- [Data for this exercise]:
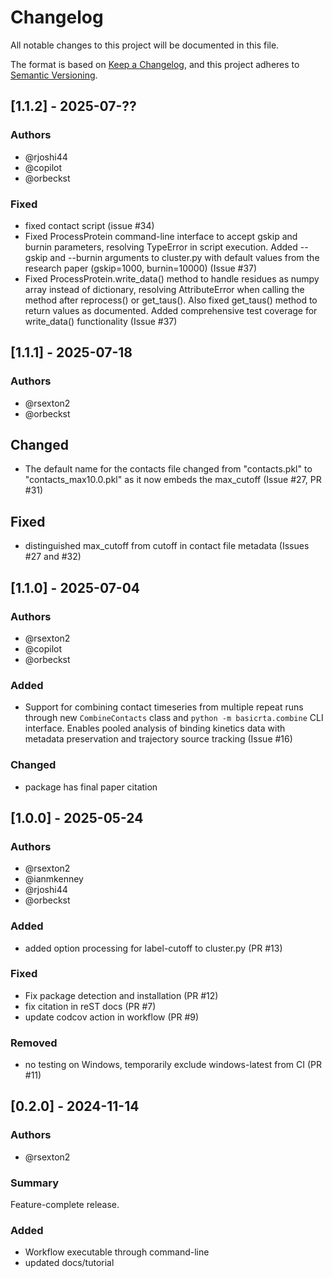 # Changelog
All notable changes to this project will be documented in this file.

The format is based on [Keep a Changelog](https://keepachangelog.com/en/1.0.0/),
and this project adheres to [Semantic Versioning](https://semver.org/spec/v2.0.0.html).

<!--
The rules for this file:
  * entries are sorted newest-first.
  * summarize sets of changes - don't reproduce every git log comment here.
  * don't ever delete anything.
  * keep the format consistent:
    * do not use tabs but use spaces for formatting
    * 79 char width
    * YYYY-MM-DD date format (following ISO 8601)
  * accompany each entry with github issue/PR number (Issue #xyz)
-->
## [1.1.2] - 2025-07-??

### Authors
* @rjoshi44
* @copilot
* @orbeckst

### Fixed
* fixed contact script (issue #34)
* Fixed ProcessProtein command-line interface to accept gskip and burnin 
  parameters, resolving TypeError in script execution. Added --gskip and 
  --burnin arguments to cluster.py with default values from the research 
  paper (gskip=1000, burnin=10000) (Issue #37)
* Fixed ProcessProtein.write_data() method to handle residues as numpy array 
  instead of dictionary, resolving AttributeError when calling the method 
  after reprocess() or get_taus(). Also fixed get_taus() method to return 
  values as documented. Added comprehensive test coverage for write_data() 
  functionality (Issue #37)

 
## [1.1.1] - 2025-07-18

### Authors
* @rsexton2
* @orbeckst

## Changed
* The default name for the contacts file changed from "contacts.pkl" to
  "contacts_max10.0.pkl" as it now embeds the max_cutoff (Issue #27, PR #31)

## Fixed
* distinguished max_cutoff from cutoff in contact file metadata (Issues #27
  and #32) 


## [1.1.0] - 2025-07-04

### Authors
* @rsexton2
* @copilot
* @orbeckst

### Added
* Support for combining contact timeseries from multiple repeat runs through
  new `CombineContacts` class and `python -m basicrta.combine` CLI interface.
  Enables pooled analysis of binding kinetics data with metadata preservation
  and trajectory source tracking (Issue #16)

### Changed
* package has final paper citation



## [1.0.0] - 2025-05-24

### Authors
* @rsexton2
* @ianmkenney
* @rjoshi44
* @orbeckst

### Added
* added option processing for label-cutoff to cluster.py (PR #13)

### Fixed
* Fix package detection and installation (PR #12)
* fix citation in reST docs (PR #7)
* update codcov action in workflow (PR #9)

### Removed
* no testing on Windows, temporarily exclude windows-latest from CI (PR #11)

## [0.2.0] - 2024-11-14

### Authors
* @rsexton2

### Summary
Feature-complete release.

### Added
* Workflow executable through command-line
* updated docs/tutorial

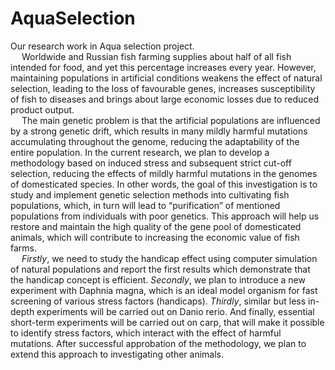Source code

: # AquaSelection

Our research work in Aqua selection project. <br>
&emsp; Worldwide and Russian fish farming supplies about half of all fish intended for food, and yet this percentage increases every year. However, maintaining populations in artificial conditions weakens the effect of natural selection, leading to the loss of favourable genes, increases susceptibility of fish to diseases and brings about large economic losses due to reduced product output.<br>
&emsp; The main genetic problem is that the artificial populations are influenced by a strong genetic drift, which results in many mildly harmful mutations accumulating throughout the genome, reducing the adaptability of the entire population. In the current research, we plan to develop a methodology based on induced stress and subsequent strict cut-off selection, reducing the effects of mildly harmful mutations in the genomes of domesticated species. In other words, the goal of this investigation is to study and implement genetic selection methods into cultivating fish populations, which, in turn will lead to “purification” of mentioned populations from individuals with poor genetics. This approach will help us restore and maintain the high quality of the gene pool of domesticated animals, which will contribute to increasing the economic value of fish farms.<br>
&emsp; _Firstly_, we need to study the handicap effect using computer simulation of natural populations and report the first results which demonstrate that the handicap concept is efficient. _Secondly_, we plan to introduce a new experiment with Daphnia magna, which is an ideal model organism for fast screening of various stress factors (handicaps). _Thirdly_, similar but less in-depth experiments will be carried out on Danio rerio. And finally, essential short-term experiments will be carried out on carp, that will make it possible to identify stress factors, which interact with the effect of harmful mutations.
After successful approbation of the methodology, we plan to extend this approach to investigating other animals.
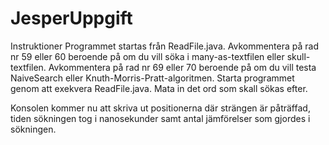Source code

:# JesperUppgift
Instruktioner 
Programmet startas från ReadFile.java.
Avkommentera på rad nr 59 eller 60 beroende på om du vill söka i many-as-textfilen eller skull-textfilen. 
Avkommentera på rad nr 69 eller 70 beroende på om du vill testa NaiveSearch eller Knuth-Morris-Pratt-algoritmen. 
Starta programmet genom att exekvera ReadFile.java.
Mata in det ord som skall sökas efter. 

Konsolen kommer nu att skriva ut positionerna där strängen är påträffad, tiden sökningen tog i nanosekunder samt antal jämförelser som gjordes i sökningen.
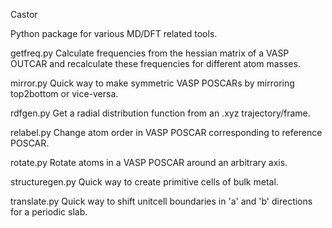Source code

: Castor

Python package for various MD/DFT related tools.

getfreq.py
	Calculate frequencies from the hessian matrix of a VASP OUTCAR and recalculate these frequencies for different atom masses.

mirror.py
	Quick way to make symmetric VASP POSCARs by mirroring top2bottom or vice-versa.

rdfgen.py
	Get a radial distribution function from an .xyz trajectory/frame.

relabel.py
	Change atom order in VASP POSCAR corresponding to reference POSCAR.

rotate.py
	Rotate atoms in a VASP POSCAR around an arbitrary axis.

structuregen.py
	Quick way to create primitive cells of bulk metal.

translate.py
	Quick way to shift unitcell boundaries in 'a' and 'b' directions for a periodic slab.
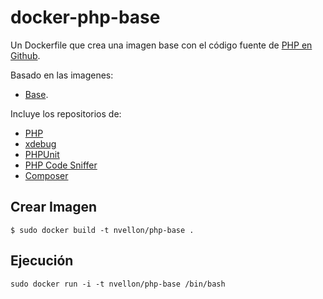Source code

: # docker-php-base

Un Dockerfile que crea una imagen base con el código fuente de [PHP en Github](https://github.com/php/php-src).

Basado en las imagenes:
- [Base](https://github.com/nvellon/dockerfiles/tree/master/base).

Incluye los repositorios de:

- [PHP](https://github.com/php/php-src)
- [xdebug](https://github.com/xdebug/xdebug)
- [PHPUnit](https://github.com/sebastianbergmann/phpunit)
- [PHP Code Sniffer](https://github.com/squizlabs/PHP_CodeSniffer)
- [Composer](https://github.com/composer/composer)

## Crear Imagen

	$ sudo docker build -t nvellon/php-base .

## Ejecución

	sudo docker run -i -t nvellon/php-base /bin/bash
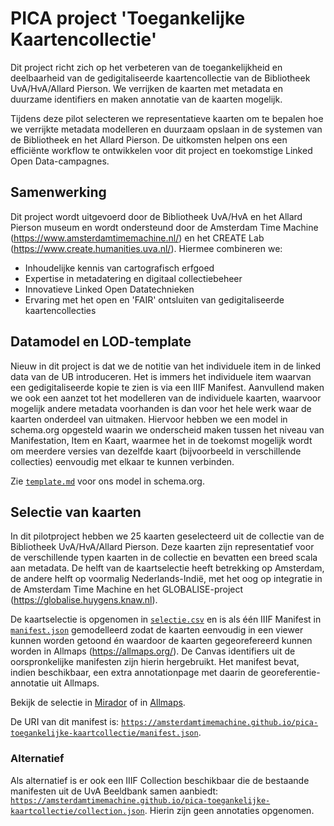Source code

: # PICA project 'Toegankelijke Kaartencollectie'

Dit project richt zich op het verbeteren van de toegankelijkheid en deelbaarheid van de gedigitaliseerde kaartencollectie van de Bibliotheek UvA/HvA/Allard Pierson. We verrijken de kaarten met metadata en duurzame identifiers en maken annotatie van de kaarten mogelijk.

Tijdens deze pilot selecteren we representatieve kaarten om te bepalen hoe we verrijkte metadata modelleren en duurzaam opslaan in de systemen van de Bibliotheek en het Allard Pierson. De uitkomsten helpen ons een efficiënte workflow te ontwikkelen voor dit project en toekomstige Linked Open Data-campagnes.

## Samenwerking

Dit project wordt uitgevoerd door de Bibliotheek UvA/HvA en het Allard Pierson museum en wordt ondersteund door de Amsterdam Time Machine (https://www.amsterdamtimemachine.nl/) en het CREATE Lab (https://www.create.humanities.uva.nl/). Hiermee combineren we:
* Inhoudelijke kennis van cartografisch erfgoed
* Expertise in metadatering en digitaal collectiebeheer
* Innovatieve Linked Open Datatechnieken
* Ervaring met het open en 'FAIR' ontsluiten van gedigitaliseerde kaartencollecties

## Datamodel en LOD-template
Nieuw in dit project is dat we de notitie van het individuele item in de linked data van de UB introduceren. Het is immers het individuele item waarvan een gedigitaliseerde kopie te zien is via een IIIF Manifest. Aanvullend maken we ook een aanzet tot het modelleren van de individuele kaarten, waarvoor mogelijk andere metadata voorhanden is dan voor het hele werk waar de kaarten onderdeel van uitmaken. Hiervoor hebben we een model in schema.org opgesteld waarin we onderscheid maken tussen het niveau van Manifestation, Item en Kaart, waarmee het in de toekomst mogelijk wordt om meerdere versies van dezelfde kaart (bijvoorbeeld in verschillende collecties) eenvoudig met elkaar te kunnen verbinden.

Zie [`template.md`](docs/template.md) voor ons model in schema.org. 

## Selectie van kaarten

In dit pilotproject hebben we 25 kaarten geselecteerd uit de collectie van de Bibliotheek UvA/HvA/Allard Pierson. Deze kaarten zijn representatief voor de verschillende typen kaarten in de collectie en bevatten een breed scala aan metadata. De helft van de kaartselectie heeft betrekking op Amsterdam, de andere helft op voormalig Nederlands-Indië, met het oog op integratie in de Amsterdam Time Machine en het GLOBALISE-project (https://globalise.huygens.knaw.nl).

De kaartselectie is opgenomen in [`selectie.csv`](selectie.csv) en is als één IIIF Manifest in [`manifest.json`](manifest.json) gemodelleerd zodat de kaarten eenvoudig in een viewer kunnen worden getoond én waardoor de kaarten gegeorefereerd kunnen worden in Allmaps (https://allmaps.org/). De Canvas identifiers uit de oorspronkelijke manifesten zijn hierin hergebruikt. Het manifest bevat, indien beschikbaar, een extra annotationpage met daarin de georeferentie-annotatie uit Allmaps.

Bekijk de selectie in [Mirador](https://projectmirador.org/embed/?iiif-content=https://amsterdamtimemachine.github.io/pica-toegankelijke-kaartcollectie/manifest.json) of in [Allmaps](https://editor.allmaps.org/#/collection?url=https%3A%2F%2Famsterdamtimemachine.github.io%2Fpica-toegankelijke-kaartcollectie%2Fmanifest.json).

De URI van dit manifest is: [`https://amsterdamtimemachine.github.io/pica-toegankelijke-kaartcollectie/manifest.json`](https://amsterdamtimemachine.github.io/pica-toegankelijke-kaartcollectie/manifest.json).

### Alternatief

Als alternatief is er ook een IIIF Collection beschikbaar die de bestaande manifesten uit de UvA Beeldbank samen aanbiedt: [`https://amsterdamtimemachine.github.io/pica-toegankelijke-kaartcollectie/collection.json`](https://amsterdamtimemachine.github.io/pica-toegankelijke-kaartcollectie/collection.json). Hierin zijn geen annotaties opgenomen.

- [Task item]: Extract, without any images, the part of the material above that opens with the line containing "- [PHP](https://github.com/php/php-src)" and closes with the line containing "Dit project richt", both lines included.

- [Response to the task]:
- [PHP](https://github.com/php/php-src)
- [xdebug](https://github.com/xdebug/xdebug)
- [PHPUnit](https://github.com/sebastianbergmann/phpunit)
- [PHP Code Sniffer](https://github.com/squizlabs/PHP_CodeSniffer)
- [Composer](https://github.com/composer/composer)

## Crear Imagen

	$ sudo docker build -t nvellon/php-base .

## Ejecución

	sudo docker run -i -t nvellon/php-base /bin/bash
Source code

: # PICA project 'Toegankelijke Kaartencollectie'

Dit project richt zich op het verbeteren van de toegankelijkheid en deelbaarheid van de gedigitaliseerde kaartencollectie van de Bibliotheek UvA/HvA/Allard Pierson. We verrijken de kaarten met metadata en duurzame identifiers en maken annotatie van de kaarten mogelijk.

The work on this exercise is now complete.